- _WORK REQUEST_
Please tally the lines in the data below that include the string "SPDX", and reply with only the total.

- _DATA FOR THIS EXERCISE_
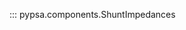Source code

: <!--
SPDX-FileCopyrightText: PyPSA Contributors

SPDX-License-Identifier: CC-BY-4.0
-->

::: pypsa.components.ShuntImpedances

- _TASK SOLUTION_
2